*Data records:*
────────────────

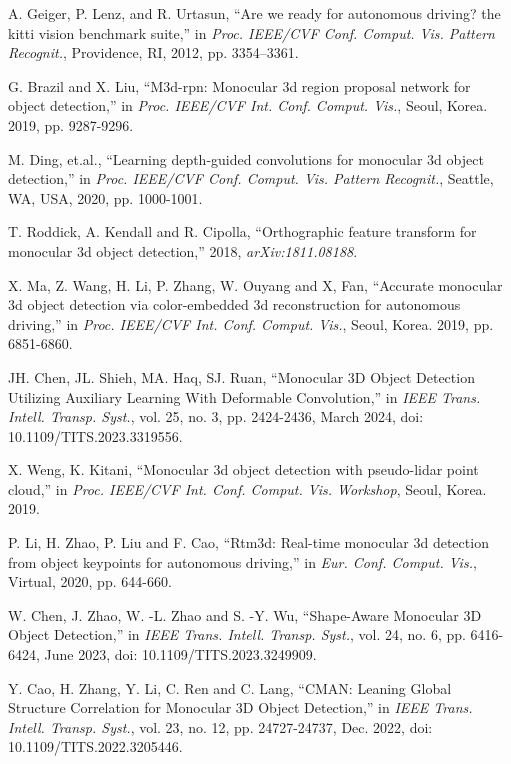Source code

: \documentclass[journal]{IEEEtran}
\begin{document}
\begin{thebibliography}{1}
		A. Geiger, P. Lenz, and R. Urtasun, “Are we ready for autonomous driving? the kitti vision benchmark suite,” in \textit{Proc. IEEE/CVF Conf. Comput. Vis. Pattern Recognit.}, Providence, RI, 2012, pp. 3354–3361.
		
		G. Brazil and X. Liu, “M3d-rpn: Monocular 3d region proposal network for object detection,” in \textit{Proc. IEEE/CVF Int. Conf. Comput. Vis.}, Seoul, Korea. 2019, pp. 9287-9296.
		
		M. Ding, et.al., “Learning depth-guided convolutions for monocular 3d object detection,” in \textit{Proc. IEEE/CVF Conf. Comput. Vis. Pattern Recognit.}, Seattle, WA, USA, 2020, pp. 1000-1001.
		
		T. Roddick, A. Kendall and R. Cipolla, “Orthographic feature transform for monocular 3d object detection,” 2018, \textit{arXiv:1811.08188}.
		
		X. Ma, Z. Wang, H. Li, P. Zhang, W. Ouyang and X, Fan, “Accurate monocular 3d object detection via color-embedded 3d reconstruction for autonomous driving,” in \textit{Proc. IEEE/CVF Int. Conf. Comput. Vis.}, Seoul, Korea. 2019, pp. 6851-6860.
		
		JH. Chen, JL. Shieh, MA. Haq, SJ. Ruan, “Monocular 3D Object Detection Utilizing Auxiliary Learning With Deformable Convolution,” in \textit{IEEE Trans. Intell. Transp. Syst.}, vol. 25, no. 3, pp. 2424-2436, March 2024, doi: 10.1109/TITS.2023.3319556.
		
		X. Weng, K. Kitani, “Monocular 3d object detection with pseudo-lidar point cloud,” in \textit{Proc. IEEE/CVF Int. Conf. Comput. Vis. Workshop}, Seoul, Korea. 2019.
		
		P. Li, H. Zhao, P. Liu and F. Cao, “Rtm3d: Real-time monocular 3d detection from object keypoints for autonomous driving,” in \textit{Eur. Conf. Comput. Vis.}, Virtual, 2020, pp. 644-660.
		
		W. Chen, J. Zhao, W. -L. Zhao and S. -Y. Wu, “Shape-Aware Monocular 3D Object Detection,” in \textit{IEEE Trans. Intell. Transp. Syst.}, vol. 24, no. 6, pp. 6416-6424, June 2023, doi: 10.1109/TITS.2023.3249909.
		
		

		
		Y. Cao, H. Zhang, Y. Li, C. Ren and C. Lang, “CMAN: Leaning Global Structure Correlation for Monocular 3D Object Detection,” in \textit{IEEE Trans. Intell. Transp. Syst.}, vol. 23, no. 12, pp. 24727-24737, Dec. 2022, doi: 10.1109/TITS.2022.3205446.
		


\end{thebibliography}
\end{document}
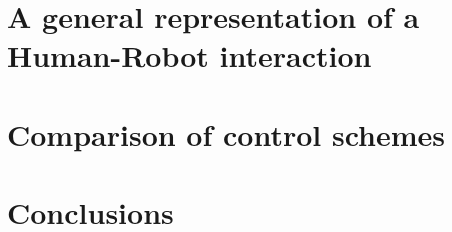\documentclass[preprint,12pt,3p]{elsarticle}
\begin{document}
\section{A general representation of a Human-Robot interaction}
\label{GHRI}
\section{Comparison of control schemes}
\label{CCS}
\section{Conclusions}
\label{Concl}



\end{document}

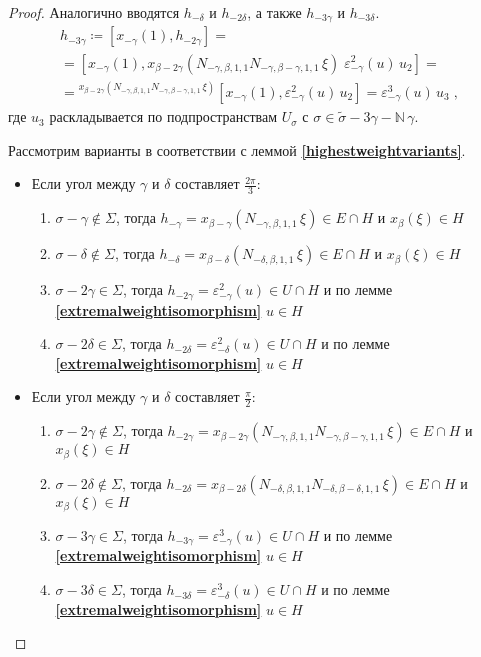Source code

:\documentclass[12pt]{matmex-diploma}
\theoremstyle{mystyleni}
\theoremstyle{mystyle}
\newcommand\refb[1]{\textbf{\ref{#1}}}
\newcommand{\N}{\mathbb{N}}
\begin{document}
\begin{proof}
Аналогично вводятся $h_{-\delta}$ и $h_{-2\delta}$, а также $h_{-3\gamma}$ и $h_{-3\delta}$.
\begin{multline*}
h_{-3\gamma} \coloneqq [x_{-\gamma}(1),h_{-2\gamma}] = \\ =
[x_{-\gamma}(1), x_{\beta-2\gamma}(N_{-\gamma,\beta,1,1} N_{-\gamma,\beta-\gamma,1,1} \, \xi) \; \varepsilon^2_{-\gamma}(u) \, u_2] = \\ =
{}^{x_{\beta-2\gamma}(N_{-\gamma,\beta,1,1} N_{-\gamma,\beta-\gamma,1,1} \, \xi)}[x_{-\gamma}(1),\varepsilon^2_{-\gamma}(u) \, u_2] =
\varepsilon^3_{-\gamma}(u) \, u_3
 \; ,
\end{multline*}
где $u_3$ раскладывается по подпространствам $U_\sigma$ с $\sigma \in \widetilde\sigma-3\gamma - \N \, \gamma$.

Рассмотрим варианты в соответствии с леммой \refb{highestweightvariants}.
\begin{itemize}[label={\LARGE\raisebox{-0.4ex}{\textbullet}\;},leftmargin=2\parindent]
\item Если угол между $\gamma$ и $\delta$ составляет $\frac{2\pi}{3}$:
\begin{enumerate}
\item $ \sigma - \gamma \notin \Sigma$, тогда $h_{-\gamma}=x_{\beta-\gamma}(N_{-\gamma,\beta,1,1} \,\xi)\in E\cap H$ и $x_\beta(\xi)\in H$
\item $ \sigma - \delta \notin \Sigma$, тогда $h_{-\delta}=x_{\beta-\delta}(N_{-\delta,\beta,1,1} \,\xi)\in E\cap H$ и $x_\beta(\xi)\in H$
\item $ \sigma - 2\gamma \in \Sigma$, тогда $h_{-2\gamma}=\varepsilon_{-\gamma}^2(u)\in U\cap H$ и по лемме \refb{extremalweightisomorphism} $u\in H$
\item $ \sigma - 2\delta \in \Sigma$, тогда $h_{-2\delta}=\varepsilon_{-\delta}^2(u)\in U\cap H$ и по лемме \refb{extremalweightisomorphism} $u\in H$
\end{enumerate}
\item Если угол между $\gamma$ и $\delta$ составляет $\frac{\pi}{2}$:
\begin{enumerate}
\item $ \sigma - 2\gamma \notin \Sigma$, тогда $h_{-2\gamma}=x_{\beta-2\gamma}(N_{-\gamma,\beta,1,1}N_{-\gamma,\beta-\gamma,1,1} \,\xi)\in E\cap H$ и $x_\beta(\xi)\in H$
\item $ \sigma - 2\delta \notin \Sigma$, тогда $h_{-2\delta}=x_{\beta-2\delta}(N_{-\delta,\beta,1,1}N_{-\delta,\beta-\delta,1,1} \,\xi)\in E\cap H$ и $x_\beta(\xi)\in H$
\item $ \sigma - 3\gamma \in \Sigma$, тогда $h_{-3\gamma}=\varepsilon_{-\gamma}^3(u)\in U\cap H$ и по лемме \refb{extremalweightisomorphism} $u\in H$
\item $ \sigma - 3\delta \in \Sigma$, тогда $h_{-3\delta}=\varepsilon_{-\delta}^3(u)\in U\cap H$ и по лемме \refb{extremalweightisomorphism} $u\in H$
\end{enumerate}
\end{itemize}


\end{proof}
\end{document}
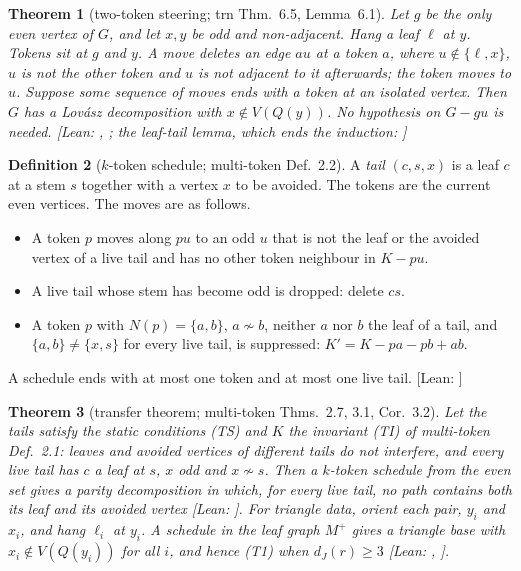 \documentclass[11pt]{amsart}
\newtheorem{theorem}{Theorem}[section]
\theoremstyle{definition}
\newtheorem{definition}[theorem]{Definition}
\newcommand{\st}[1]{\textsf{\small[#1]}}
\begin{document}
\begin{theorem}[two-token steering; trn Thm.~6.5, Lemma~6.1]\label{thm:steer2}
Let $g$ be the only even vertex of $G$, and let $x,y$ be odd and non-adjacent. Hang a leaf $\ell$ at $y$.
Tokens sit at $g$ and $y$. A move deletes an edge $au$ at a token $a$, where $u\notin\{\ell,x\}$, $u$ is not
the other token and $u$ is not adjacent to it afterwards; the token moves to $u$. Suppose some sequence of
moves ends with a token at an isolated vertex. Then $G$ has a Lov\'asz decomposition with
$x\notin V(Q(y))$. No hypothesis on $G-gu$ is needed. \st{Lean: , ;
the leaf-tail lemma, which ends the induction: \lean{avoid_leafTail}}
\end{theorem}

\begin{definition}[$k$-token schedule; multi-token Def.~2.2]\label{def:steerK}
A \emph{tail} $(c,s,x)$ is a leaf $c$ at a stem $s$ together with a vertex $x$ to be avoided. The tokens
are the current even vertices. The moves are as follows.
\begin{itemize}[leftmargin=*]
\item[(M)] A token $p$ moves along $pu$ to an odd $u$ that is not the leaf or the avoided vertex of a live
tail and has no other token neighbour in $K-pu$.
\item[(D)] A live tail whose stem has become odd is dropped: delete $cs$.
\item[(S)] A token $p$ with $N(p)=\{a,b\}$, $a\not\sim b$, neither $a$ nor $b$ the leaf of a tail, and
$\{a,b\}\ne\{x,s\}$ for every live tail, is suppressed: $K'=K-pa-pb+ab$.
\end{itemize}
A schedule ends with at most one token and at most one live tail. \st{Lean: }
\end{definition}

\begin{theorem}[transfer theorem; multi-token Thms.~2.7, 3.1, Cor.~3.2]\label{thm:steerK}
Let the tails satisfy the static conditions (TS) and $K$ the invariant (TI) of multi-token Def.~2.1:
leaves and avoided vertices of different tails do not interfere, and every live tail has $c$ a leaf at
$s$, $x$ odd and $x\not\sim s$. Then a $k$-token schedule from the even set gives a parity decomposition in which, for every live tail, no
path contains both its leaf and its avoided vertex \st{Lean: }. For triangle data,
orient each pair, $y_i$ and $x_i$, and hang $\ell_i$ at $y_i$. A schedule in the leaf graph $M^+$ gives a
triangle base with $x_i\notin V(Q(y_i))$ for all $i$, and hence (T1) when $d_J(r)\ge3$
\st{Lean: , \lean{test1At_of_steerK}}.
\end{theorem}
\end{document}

────────────────

*Exercise goal:* What lines of the material contain "Then"? Show them.

*Exercise solution:*
moves ends with a token at an isolated vertex. Then $G$ has a Lov\'asz decomposition with
$s$, $x$ odd and $x\not\sim s$. Then a $k$-token schedule from the even set gives a parity decomposition in which, for every live tail, no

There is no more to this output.